Mr Wooster, even in his sleep, curled against my shoulder and snoring softly through sensitive nostrils, did not impede unnecessarily upon my person. His knees were pressed together and rested neatly away from the edge of my own thighs upon the seat, and I was aware of the gap between our hips, although his head rested upon the pillow of my shoulder.

It was…

It would not be remiss of me, I am sure, to describe Mr Wooster as _endearing_. One looked upon his sleeping countenance, and one was prompted to recall the archetypal feline adozing by the fire, a subject of adoration by even the most hard-hearted of men.

“Mr Wooster, sir,” I prompted delicately.

“What ho,” my master mumbled, his mouth muffled against my upper arm.

Owing to the fineness of the morn, the scent of fresh flowers upon the car seat behind us, and indeed, the comfortable warmth of my employer against my shoulder, handsome as Hyacinth in his sleep, I allowed myself a small, secretarial smile.

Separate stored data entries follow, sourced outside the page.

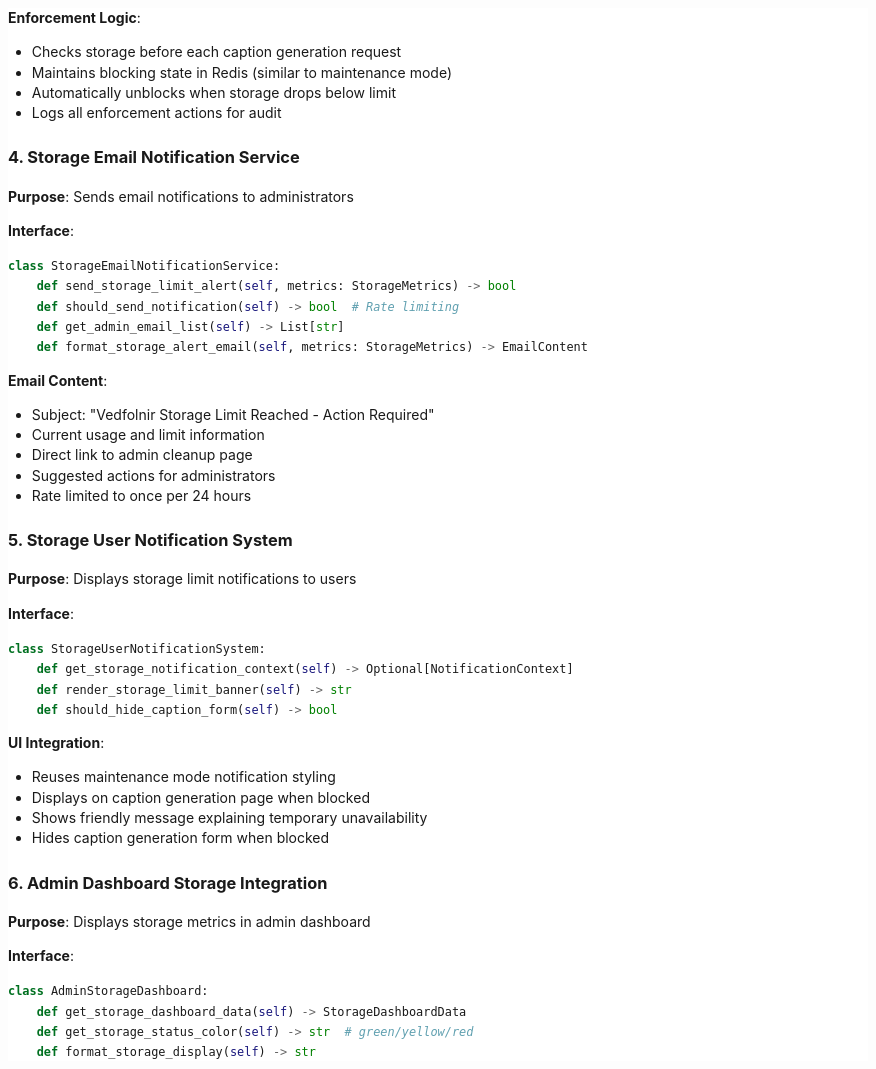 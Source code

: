 **Enforcement Logic**:
- Checks storage before each caption generation request
- Maintains blocking state in Redis (similar to maintenance mode)
- Automatically unblocks when storage drops below limit
- Logs all enforcement actions for audit

### 4. Storage Email Notification Service

**Purpose**: Sends email notifications to administrators

**Interface**:
```python
class StorageEmailNotificationService:
    def send_storage_limit_alert(self, metrics: StorageMetrics) -> bool
    def should_send_notification(self) -> bool  # Rate limiting
    def get_admin_email_list(self) -> List[str]
    def format_storage_alert_email(self, metrics: StorageMetrics) -> EmailContent
```

**Email Content**:
- Subject: "Vedfolnir Storage Limit Reached - Action Required"
- Current usage and limit information
- Direct link to admin cleanup page
- Suggested actions for administrators
- Rate limited to once per 24 hours

### 5. Storage User Notification System

**Purpose**: Displays storage limit notifications to users

**Interface**:
```python
class StorageUserNotificationSystem:
    def get_storage_notification_context(self) -> Optional[NotificationContext]
    def render_storage_limit_banner(self) -> str
    def should_hide_caption_form(self) -> bool
```

**UI Integration**:
- Reuses maintenance mode notification styling
- Displays on caption generation page when blocked
- Shows friendly message explaining temporary unavailability
- Hides caption generation form when blocked

### 6. Admin Dashboard Storage Integration

**Purpose**: Displays storage metrics in admin dashboard

**Interface**:
```python
class AdminStorageDashboard:
    def get_storage_dashboard_data(self) -> StorageDashboardData
    def get_storage_status_color(self) -> str  # green/yellow/red
    def format_storage_display(self) -> str
```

“Mr Wooster, we are arrived,” I said, and I pushed the door of the car open: Mr Wooster jerked in his place, blinking wildly with his brightly blue eyes, and yawned forcefully as he scrambled to follow me from the vehicle.

“I say, Jeeves,” he said exhaustedly. “I should like a nap after all that driving.”

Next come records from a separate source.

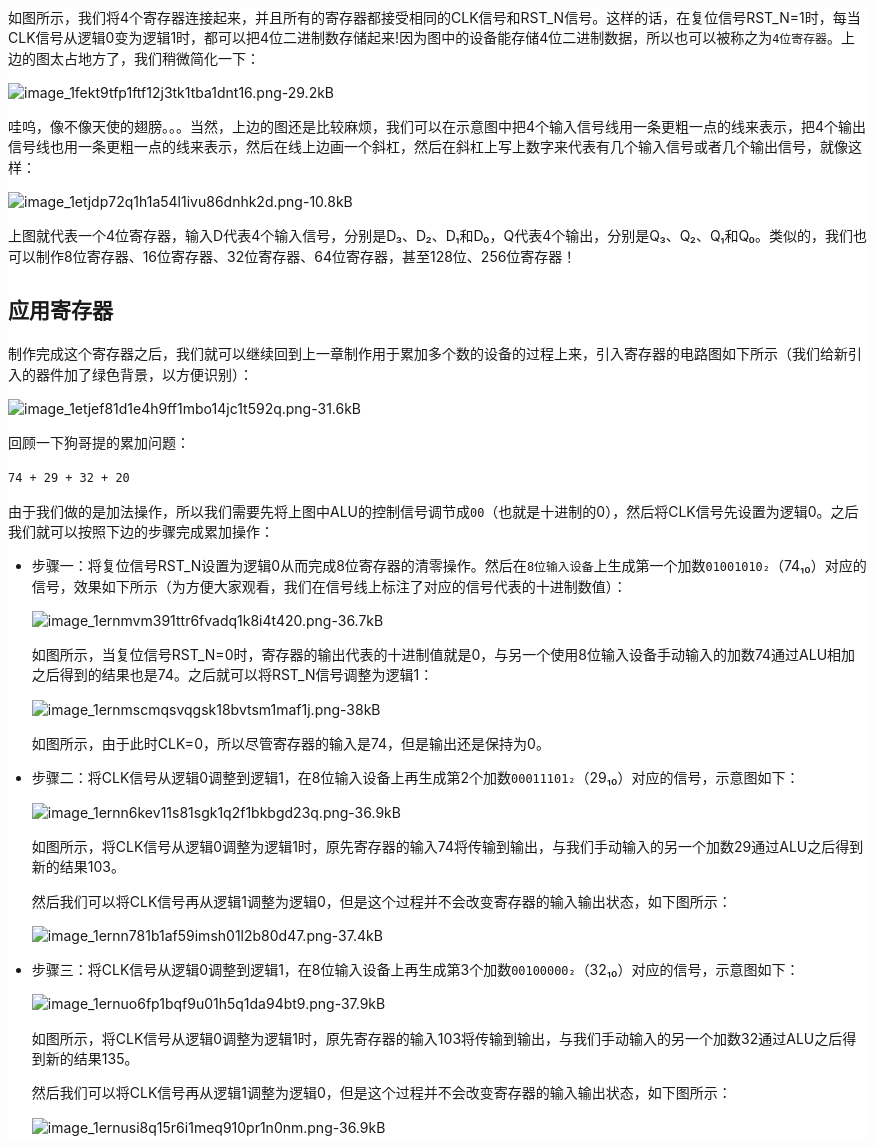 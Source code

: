 如图所示，我们将4个寄存器连接起来，并且所有的寄存器都接受相同的CLK信号和RST\_N信号。这样的话，在复位信号RST\_N=1时，每当CLK信号从逻辑0变为逻辑1时，都可以把4位二进制数存储起来!因为图中的设备能存储4位二进制数据，所以也可以被称之为`4位寄存器`。上边的图太占地方了，我们稍微简化一下：

![image_1fekt9tfp1ftf12j3tk1tba1dnt16.png-29.2kB](https://p3-juejin.byteimg.com/tos-cn-i-k3u1fbpfcp/5772943f2d2746329b93b5a9d5f3ec39~tplv-k3u1fbpfcp-jj-mark:1600:0:0:0:q75.image#?w=669&h=347&s=29921&e=png&b=fefefe)

哇呜，像不像天使的翅膀。。。当然，上边的图还是比较麻烦，我们可以在示意图中把4个输入信号线用一条更粗一点的线来表示，把4个输出信号线也用一条更粗一点的线来表示，然后在线上边画一个斜杠，然后在斜杠上写上数字来代表有几个输入信号或者几个输出信号，就像这样：

![image_1etjdp72q1h1a54l1ivu86dnhk2d.png-10.8kB](https://p3-juejin.byteimg.com/tos-cn-i-k3u1fbpfcp/c6da0aac88044043bf4940d8fe36f86a~tplv-k3u1fbpfcp-jj-mark:1600:0:0:0:q75.image#?w=477&h=233&s=11015&e=png&b=ffffff)

上图就代表一个4位寄存器，输入D代表4个输入信号，分别是D₃、D₂、D₁和D₀，Q代表4个输出，分别是Q₃、Q₂、Q₁和Q₀。类似的，我们也可以制作8位寄存器、16位寄存器、32位寄存器、64位寄存器，甚至128位、256位寄存器！

应用寄存器
-----

制作完成这个寄存器之后，我们就可以继续回到上一章制作用于累加多个数的设备的过程上来，引入寄存器的电路图如下所示（我们给新引入的器件加了绿色背景，以方便识别）：

![image_1etjef81d1e4h9ff1mbo14jc1t592q.png-31.6kB](https://p3-juejin.byteimg.com/tos-cn-i-k3u1fbpfcp/a2d3c768035f4dfbb9b072f0ee7591be~tplv-k3u1fbpfcp-jj-mark:1600:0:0:0:q75.image#?w=714&h=445&s=32346&e=png&b=fdfdfd)

回顾一下狗哥提的累加问题：

    74 + 29 + 32 + 20
    

由于我们做的是加法操作，所以我们需要先将上图中ALU的控制信号调节成`00`（也就是十进制的0），然后将CLK信号先设置为逻辑0。之后我们就可以按照下边的步骤完成累加操作：

*   步骤一：将复位信号RST\_N设置为逻辑0从而完成8位寄存器的清零操作。然后在`8位输入设备`上生成第一个加数`01001010₂`（74₁₀）对应的信号，效果如下所示（为方便大家观看，我们在信号线上标注了对应的信号代表的十进制数值）：
    
    ![image_1ernmvm391ttr6fvadq1k8i4t420.png-36.7kB](https://p3-juejin.byteimg.com/tos-cn-i-k3u1fbpfcp/a3c43eba30e64b95bdd293cf6055af7f~tplv-k3u1fbpfcp-jj-mark:1600:0:0:0:q75.image#?w=698&h=546&s=37608&e=png&b=fdfdfd)
    
    如图所示，当复位信号RST\_N=0时，寄存器的输出代表的十进制值就是0，与另一个使用8位输入设备手动输入的加数74通过ALU相加之后得到的结果也是74。之后就可以将RST\_N信号调整为逻辑1：
    
    ![image_1ernmscmqsvqgsk18bvtsm1maf1j.png-38kB](https://p3-juejin.byteimg.com/tos-cn-i-k3u1fbpfcp/7428d2baf4744c568cfd303af196baa5~tplv-k3u1fbpfcp-jj-mark:1600:0:0:0:q75.image#?w=758&h=567&s=38911&e=png&b=fdfdfd)
    
    如图所示，由于此时CLK=0，所以尽管寄存器的输入是74，但是输出还是保持为0。
    
*   步骤二：将CLK信号从逻辑0调整到逻辑1，在8位输入设备上再生成第2个加数`00011101₂`（29₁₀）对应的信号，示意图如下：
    
    ![image_1ernn6kev11s81sgk1q2f1bkbgd23q.png-36.9kB](https://p3-juejin.byteimg.com/tos-cn-i-k3u1fbpfcp/2d57d0693b71433292910a3b4cb9746b~tplv-k3u1fbpfcp-jj-mark:1600:0:0:0:q75.image#?w=687&h=543&s=37809&e=png&b=fefefe)
    
    如图所示，将CLK信号从逻辑0调整为逻辑1时，原先寄存器的输入74将传输到输出，与我们手动输入的另一个加数29通过ALU之后得到新的结果103。
    
    然后我们可以将CLK信号再从逻辑1调整为逻辑0，但是这个过程并不会改变寄存器的输入输出状态，如下图所示：
    
    ![image_1ernn781b1af59imsh01l2b80d47.png-37.4kB](https://p3-juejin.byteimg.com/tos-cn-i-k3u1fbpfcp/0a5a05db87414edba02258f1aa05d843~tplv-k3u1fbpfcp-jj-mark:1600:0:0:0:q75.image#?w=696&h=541&s=38288&e=png&b=fefefe)
    
*   步骤三：将CLK信号从逻辑0调整到逻辑1，在8位输入设备上再生成第3个加数`00100000₂`（32₁₀）对应的信号，示意图如下：
    
    ![image_1ernuo6fp1bqf9u01h5q1da94bt9.png-37.9kB](https://p3-juejin.byteimg.com/tos-cn-i-k3u1fbpfcp/55ddac7e26bb4c0c8bdba8ef3fd60255~tplv-k3u1fbpfcp-jj-mark:1600:0:0:0:q75.image#?w=710&h=532&s=38819&e=png&b=fefefe)
    
    如图所示，将CLK信号从逻辑0调整为逻辑1时，原先寄存器的输入103将传输到输出，与我们手动输入的另一个加数32通过ALU之后得到新的结果135。
    
    然后我们可以将CLK信号再从逻辑1调整为逻辑0，但是这个过程并不会改变寄存器的输入输出状态，如下图所示：
    
    ![image_1ernusi8q15r6i1meq910pr1n0nm.png-36.9kB](https://p3-juejin.byteimg.com/tos-cn-i-k3u1fbpfcp/61f75c5fd12a44709241eead36a45218~tplv-k3u1fbpfcp-jj-mark:1600:0:0:0:q75.image#?w=714&h=507&s=37825&e=png&b=fdfdfd)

It occurred to me that a valet of lesser restraint might wryly comment that Mr Wooster had done no driving at all, but I was not, thankfully, possessed of such sarcastic weaknesses. I said, warmed with the cheer of the beauty of the morning, “Indeed, sir.”

I felt only a little fatigue myself, and whilst Mr Wooster slept, I delivered the flowers to Lady Clopp, with which I returned to the flat. Knocking quietly on Mr Wooster’s door, I opened it a tick, noting that the young master had stirred, and was blinking at me where I stood in the doorway.

“Oh, Jeeves, what,” he said softly. “You should sleep, old thing. I shan’t need anything from you today.”

“You are very kind, sir,” I replied. “Ring if you have need of me.” Shutting the door closed, I heard immediately the soft ring of the summons bell, and I took hold of the door handle, pushing the door open once more and peering within.

“Jeeves,” Mr Wooster said sleepily, his fingers lingering on the bell.

“Mr Wooster, sir?”

“Have I told you I bally well respect your work lately, what?” He asked this question through a thick blanket and an exhausted slur, but I was able to decipher his meaning nonetheless, owing to some years of practice. 

“Just this night previous, sir, I believe you said something of the kind.”

“Nonetheless, Jeeves, I reiterate. Er. If reiterate is the word I mean?”

“Yes, sir. Very kind of you, sir.”

“G’night, Jeeves.”

“It is very nearly six o’clock, sir.”

“Oh? I’ll get up around midnight.” I felt my brow furrow slightly, but I allowed myself to let the error escape my focus: Mr Wooster’s face was already lolling once more upon the pillow, his person no doubt adrift in the current of Morpheus’ flow. Once more, I smiled, just slightly, and allowed myself to move from the room.